At the moment of catastrophe, the ceiling came down on the Attrition Committee of Governors. Every soul in the zero-g birthing module was lost. Ships broke free of their moorings. Space walkers suddenly found themselves flying into the void. Domes shattered, crops failed, factories fell apart. Automatic weapon systems triggered, and for an hour, despite the most dire of circumstances, law enforcement and the military believed the other was waging war against them, a favor they were happy to return. The chaos in the aftermath of the event was extreme in every part of the station, and it’s no wonder one of the more curious results went unnoticed.

The dissolution of Coppehead’s body released the tachyons embedded in his anatomy, those peculiar particles that allow Regulators to shimmy back and forth in time, so they might fine-tune their alterations.

Liberated from the constraints of Coppehead’s discipline, they ping-ponged at light speed from one indefinable coordinate to the next. The lines indicated from their progress resembled the interwoven fabric of a complex stitching pattern. Eventually, their decline in energy would paradoxically accelerate their speed to that of faster than light, and they would cease to affect events altogether. But in the meantime they formed bubbles that those who presumed themselves witty called time droppings. Whatever they were called, they still looked like bubbles.

Their relationship to reality was nebulous at best, but they managed to form around and pick up numerous objects, gulps of chemical gases, and various entities, in whole or part, and deposit the contents at different points and times in the future or past Attrition. The site was not always conducive to survival.

A time bubble snatched up Velouria and Jordi while they crashed against opposing walls. All of sudden they were trapped together in a tiny berth, traveling somewhere.

Vee’s mouth was still open.

“Well?” demanded Jordi. “What’s it going to be?”

 

8.

“Good question,” said Vee. “I’d kill for a cup of cappuccino right now.”

“You probably would,” mumbled Jordi dryly.

Independently, they wondered at the opaque walls of the strange sphere that had saved their lives – at least for the time being. When they touched it, their fingers tingled painfully as they made an impression in what felt like an energy membrane. When they looked closely at it, its blue surface revealed illusions of remarkable depth, and the textures within communicated both color and sound. Beyond the membrane, their position relative to the surrounding debris remained constant, though beyond, lights strobed and it was clear an entire wall of the station had been blown out.

“What?

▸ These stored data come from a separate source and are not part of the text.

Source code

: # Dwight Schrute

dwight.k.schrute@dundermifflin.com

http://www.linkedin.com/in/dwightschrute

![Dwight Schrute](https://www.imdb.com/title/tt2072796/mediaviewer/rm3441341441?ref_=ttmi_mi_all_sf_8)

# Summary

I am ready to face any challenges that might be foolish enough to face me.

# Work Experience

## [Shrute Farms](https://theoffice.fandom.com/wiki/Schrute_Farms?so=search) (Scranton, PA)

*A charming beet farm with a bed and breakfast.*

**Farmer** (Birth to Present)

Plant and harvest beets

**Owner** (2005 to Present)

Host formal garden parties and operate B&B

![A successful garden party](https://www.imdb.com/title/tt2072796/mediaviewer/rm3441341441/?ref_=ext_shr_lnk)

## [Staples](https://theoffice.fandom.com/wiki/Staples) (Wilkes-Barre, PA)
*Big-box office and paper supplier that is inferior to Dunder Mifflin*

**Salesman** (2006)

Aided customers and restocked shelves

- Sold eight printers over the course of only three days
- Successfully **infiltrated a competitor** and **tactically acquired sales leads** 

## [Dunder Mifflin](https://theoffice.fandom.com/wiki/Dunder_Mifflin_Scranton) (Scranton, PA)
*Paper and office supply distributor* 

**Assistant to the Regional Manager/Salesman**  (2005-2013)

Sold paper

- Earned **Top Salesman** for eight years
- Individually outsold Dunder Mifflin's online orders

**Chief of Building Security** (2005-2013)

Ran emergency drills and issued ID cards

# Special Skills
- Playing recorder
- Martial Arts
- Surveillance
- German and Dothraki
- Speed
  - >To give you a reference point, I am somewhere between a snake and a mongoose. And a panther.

Place? Is this?” Jordi demanded.

“A lifeboat of some kind, I would wager,” said Vee. She turned to face him and leaned against the membrane as hard as she dared.

“For we alone?” asked Jordi, with some hope in his voice.

“Evidently.”

His expression was joyous. “Then once again the universe has conspired to bring us together. Don’t you understand? Can you not feel the miraculous tendrils of fate, manipulating time and circumstance in answer to the desperate cry of our love?”

“You presume much, sir.”

His expression lost some of its luster. “I presume nothing. As an Inferior, I have an inalienable birthright, as do you. That birthright binds us as surely as an electron is bound to a nucleus.”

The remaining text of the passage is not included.